Aún dormía cuando me han rodeado voces de pájaros y sonidos selváticos indescifrables. He querido continuar la expedición entre raíces como anacondas pero el sonido de esa alarma ha terminado cumpliendo su misión. He seguido escuchando los pájaros. Son persistentes, han conseguido cruzar el umbral del sueño y revolotean sobre este tejado urbano. Son las seis y media, dudo que ahora se encuentren con las gaviotas, a veces bailan claqué sobre el cristal de la velux libres, torpes y ajenas. No les importa que las mires desde abajo. Saben que pueden cagarte encima y eso les da poder. Su mirada también, la afilan tanto como el pico. Sobre lo que cantan los gorriones y los estorninos no voy a decir que se ha escrito mucho, porque no lo sé. Sí voy a decir que sobre sus cantos se despliegan nubes blancas que reverberan con una luz dorada de amanecer. Es una luz que sabe lo que se hace y me lleva de la mano a la arena y al agua fresca de Sonabia, tan transparente como deberían ser todas las aguas. Allí nos sumergimos hace unos días en el primer baño cantábrico del año y salimos veinte años más despreocupados, con algas en las manos y ganas de hacer travesuras.
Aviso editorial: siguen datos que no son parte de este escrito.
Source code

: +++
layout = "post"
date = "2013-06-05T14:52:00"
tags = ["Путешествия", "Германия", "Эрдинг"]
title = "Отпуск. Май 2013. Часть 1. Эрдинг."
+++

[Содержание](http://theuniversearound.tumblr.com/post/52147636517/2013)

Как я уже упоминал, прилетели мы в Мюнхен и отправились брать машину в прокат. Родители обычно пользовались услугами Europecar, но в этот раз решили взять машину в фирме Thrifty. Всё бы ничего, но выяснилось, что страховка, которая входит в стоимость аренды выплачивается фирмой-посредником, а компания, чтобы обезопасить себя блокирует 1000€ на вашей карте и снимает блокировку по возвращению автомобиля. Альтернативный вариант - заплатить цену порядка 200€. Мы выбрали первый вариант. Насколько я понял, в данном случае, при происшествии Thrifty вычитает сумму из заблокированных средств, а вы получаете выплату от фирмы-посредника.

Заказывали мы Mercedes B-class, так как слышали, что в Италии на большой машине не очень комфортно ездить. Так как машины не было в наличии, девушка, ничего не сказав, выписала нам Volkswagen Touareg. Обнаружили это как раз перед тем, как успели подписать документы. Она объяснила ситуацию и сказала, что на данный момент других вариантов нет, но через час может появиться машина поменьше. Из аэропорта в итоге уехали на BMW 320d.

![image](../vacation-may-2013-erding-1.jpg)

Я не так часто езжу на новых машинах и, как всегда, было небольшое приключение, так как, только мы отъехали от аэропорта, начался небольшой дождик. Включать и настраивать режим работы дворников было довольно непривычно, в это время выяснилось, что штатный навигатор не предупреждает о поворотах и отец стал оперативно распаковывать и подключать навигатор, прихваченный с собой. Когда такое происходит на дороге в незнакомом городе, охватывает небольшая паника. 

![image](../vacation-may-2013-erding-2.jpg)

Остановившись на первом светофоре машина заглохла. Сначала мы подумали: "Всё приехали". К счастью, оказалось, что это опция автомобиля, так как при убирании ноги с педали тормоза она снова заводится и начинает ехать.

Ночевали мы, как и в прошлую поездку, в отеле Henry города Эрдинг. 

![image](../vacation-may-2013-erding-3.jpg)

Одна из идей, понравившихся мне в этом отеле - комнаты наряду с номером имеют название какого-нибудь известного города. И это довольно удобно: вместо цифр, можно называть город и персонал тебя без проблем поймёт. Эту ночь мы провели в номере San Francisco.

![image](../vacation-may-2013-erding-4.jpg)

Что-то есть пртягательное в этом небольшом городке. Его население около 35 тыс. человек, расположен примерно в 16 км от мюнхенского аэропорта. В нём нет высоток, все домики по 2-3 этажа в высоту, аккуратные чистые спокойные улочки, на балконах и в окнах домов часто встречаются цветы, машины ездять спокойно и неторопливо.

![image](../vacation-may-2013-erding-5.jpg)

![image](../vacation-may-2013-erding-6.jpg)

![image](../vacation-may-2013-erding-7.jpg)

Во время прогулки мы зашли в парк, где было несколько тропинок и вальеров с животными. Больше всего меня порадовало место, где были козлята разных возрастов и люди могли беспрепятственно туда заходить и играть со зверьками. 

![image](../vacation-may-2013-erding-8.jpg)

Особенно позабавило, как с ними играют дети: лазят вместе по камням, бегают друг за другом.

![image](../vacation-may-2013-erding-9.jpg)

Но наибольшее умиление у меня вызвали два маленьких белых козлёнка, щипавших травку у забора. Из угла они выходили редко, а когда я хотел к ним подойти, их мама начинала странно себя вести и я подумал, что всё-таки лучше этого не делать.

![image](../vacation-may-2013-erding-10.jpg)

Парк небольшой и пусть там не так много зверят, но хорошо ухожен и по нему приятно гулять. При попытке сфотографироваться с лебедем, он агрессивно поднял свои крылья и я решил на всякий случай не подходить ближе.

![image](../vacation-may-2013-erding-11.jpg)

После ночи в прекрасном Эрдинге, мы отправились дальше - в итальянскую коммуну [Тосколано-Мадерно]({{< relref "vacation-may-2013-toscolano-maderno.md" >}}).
Hubo diez minutos en que tuvimos hasta cuarenta años menos.

Anoto en el móvil llamar al técnico del aire acondicionado, a la administradora de fincas, terminar una memoria para el AMPA, devolver un body que compré en un instante de inspiración suprema. No sé en qué minuto de mi vida actual le voy a dar salida.
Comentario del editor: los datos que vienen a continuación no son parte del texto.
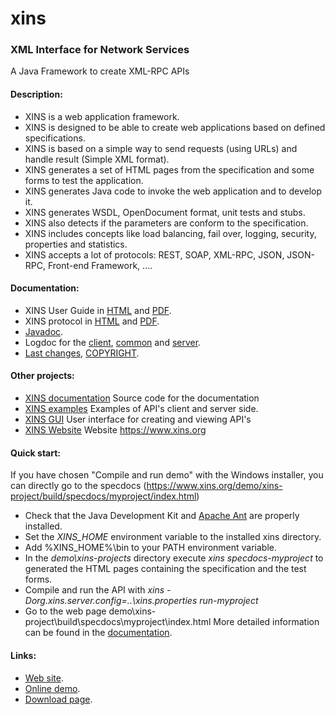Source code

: # xins
### XML Interface for Network Services

A Java Framework to create XML-RPC APIs

#### Description:
* XINS is a web application framework.
* XINS is designed to be able to create web applications based on defined specifications.
* XINS is based on a simple way to send requests (using URLs) and handle result (Simple XML format).
* XINS generates a set of HTML pages from the specification and some forms to test the application.
* XINS generates Java code to invoke the web application and to develop it.
* XINS generates WSDL, OpenDocument format, unit tests and stubs.
* XINS also detects if the parameters are conform to the specification.
* XINS includes concepts like load balancing, fail over, logging, security, properties and statistics.
* XINS accepts a lot of protocols: REST, SOAP, XML-RPC, JSON, JSON-RPC, Front-end Framework, ....

#### Documentation:
* XINS User Guide in [HTML](https://www.xins.org/docs/index.html) and [PDF](docs/XINSGuide.pdf).
* XINS protocol in [HTML](https://www.xins.org/docs/protocol/index.html) and [PDF](docs/protocol/XINSProtocol.pdf).
* [Javadoc](https://www.xins.org/docs/javadoc/index.html).
* Logdoc for the [client](https://www.xins.org/docs/logdoc/client/index.html),
		[common](https://www.xins.org/docs/logdoc/common/index.html) and
		[server](https://www.xins.org/docs/logdoc/server/index.html).
* [Last changes](CHANGES), [COPYRIGHT](Copyright).

#### Other projects:
* [XINS documentation](../xins-docs) Source code for the documentation
* [XINS examples](../xins-examples) Examples of API's client and server side.
* [XINS GUI](../xins-gui) User interface for creating and viewing API's
* [XINS Website](../xins-website) Website https://www.xins.org

#### Quick start:
If you have chosen "Compile and run demo" with the Windows installer, you can directly go to the specdocs (https://www.xins.org/demo/xins-project/build/specdocs/myproject/index.html)
* Check that the Java Development Kit and [Apache Ant](https://ant.apache.org/) are properly installed.
* Set the _XINS_HOME_ environment variable to the installed xins directory.
* Add %XINS_HOME%\bin to your PATH environment variable.
* In the _demo\xins-projects_ directory execute _xins specdocs-myproject_ to generated the HTML pages containing the specification and the test forms.
* Compile and run the API with
		_xins -Dorg.xins.server.config=..\xins.properties run-myproject_
* Go to the web page demo\xins-project\build\specdocs\myproject\index.html
More detailed information can be found in the [documentation](docs/index.html).

#### Links:
* [Web site](https://www.xins.org).
* [Online demo](http://xins.sourceforge.net/demo.html).
* [Download page](http://sourceforge.net/projects/xins/files/).

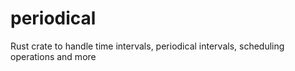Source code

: # periodical

Rust crate to handle time intervals, periodical intervals, scheduling operations and more
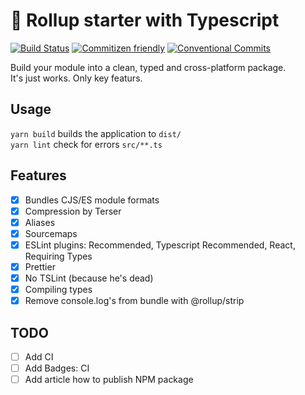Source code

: # 🐣 Rollup starter with Typescript

[![Build Status](https://travis-ci.org/toastyboost/rollup-starter.svg?branch=master)](https://travis-ci.org/toastyboost/rollup-starter) [![Commitizen friendly](https://img.shields.io/badge/commitizen-friendly-brightgreen.svg)](http://commitizen.github.io/cz-cli/) [![Conventional Commits](https://img.shields.io/badge/Conventional%20Commits-1.0.0-yellow.svg)](https://conventionalcommits.org)

Build your module into a clean, typed and cross-platform package.  
It's just works. Only key featurs.

## Usage

`yarn build` builds the application to `dist/`  
`yarn lint` check for errors `src/**.ts`

## Features

- [x] Bundles CJS/ES module formats
- [x] Compression by Terser
- [x] Aliases
- [x] Sourcemaps
- [x] ESLint plugins: Recommended, Typescript Recommended, React, Requiring Types
- [x] Prettier
- [x] No TSLint (because he's dead)
- [x] Compiling types
- [x] Remove console.log's from bundle with @rollup/strip

## TODO

- [ ] Add CI
- [ ] Add Badges: CI
- [ ] Add article how to publish NPM package

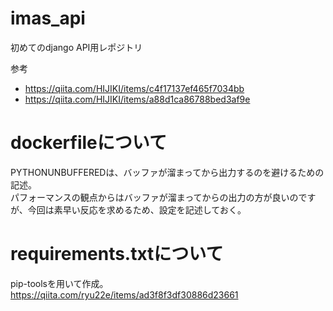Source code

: # imas_api
初めてのdjango API用レポジトリ

参考
* https://qiita.com/HIJIKI/items/c4f17137ef465f7034bb
* https://qiita.com/HIJIKI/items/a88d1ca86788bed3af9e


# dockerfileについて
PYTHONUNBUFFEREDは、バッファが溜まってから出力するのを避けるための記述。  
パフォーマンスの観点からはバッファが溜まってからの出力の方が良いのですが、今回は素早い反応を求めるため、設定を記述しておく。


# requirements.txtについて
pip-toolsを用いて作成。
https://qiita.com/ryu22e/items/ad3f8f3df30886d23661
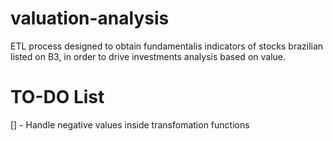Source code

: # valuation-analysis

ETL process designed to obtain fundamentalis indicators of stocks brazilian listed on B3, in order to drive investments analysis based on value.

# TO-DO List

[] - Handle negative values inside transfomation functions
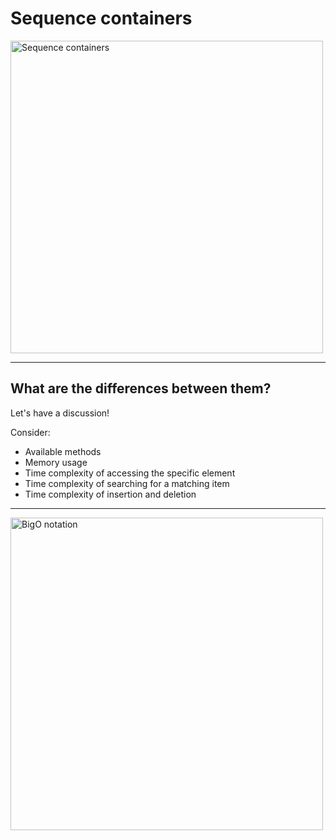 # Sequence containers

<img width="500" src="../img/sequence_containers.png" alt="Sequence containers" class="plain">

___

## What are the differences between them?

Let's have a discussion!

Consider:

* <!-- .element: class="fragment fade-in-then-semi-out" --> Available methods
* <!-- .element: class="fragment fade-in-then-semi-out" --> Memory usage
* <!-- .element: class="fragment fade-in-then-semi-out" --> Time complexity of accessing the specific element
* <!-- .element: class="fragment fade-in-then-semi-out" --> Time complexity of searching for a matching item
* <!-- .element: class="fragment fade-in-then-semi-out" --> Time complexity of insertion and deletion

___

<img width="500" src="../img/bigO.png" alt="BigO notation" class="plain">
“No se puede vivir poéticamente todo el rato. La vida es una lucha entre prosa y poesía. La prosa son las cosas aburridas, las que tienes que aguantar. La poesía es ese estado de encantamiento, de comunión, de disfrute, el que te da el amor por otro, la amistad colectiva, una obra de arte… Cada uno de nosotros debe intentar cultivar la parte poética de la vida porque eso es vivir. Lo otro es sólo supervivencia”. Edgar Morin, 101 años. No devuelvo el body. Encontraré el minuto.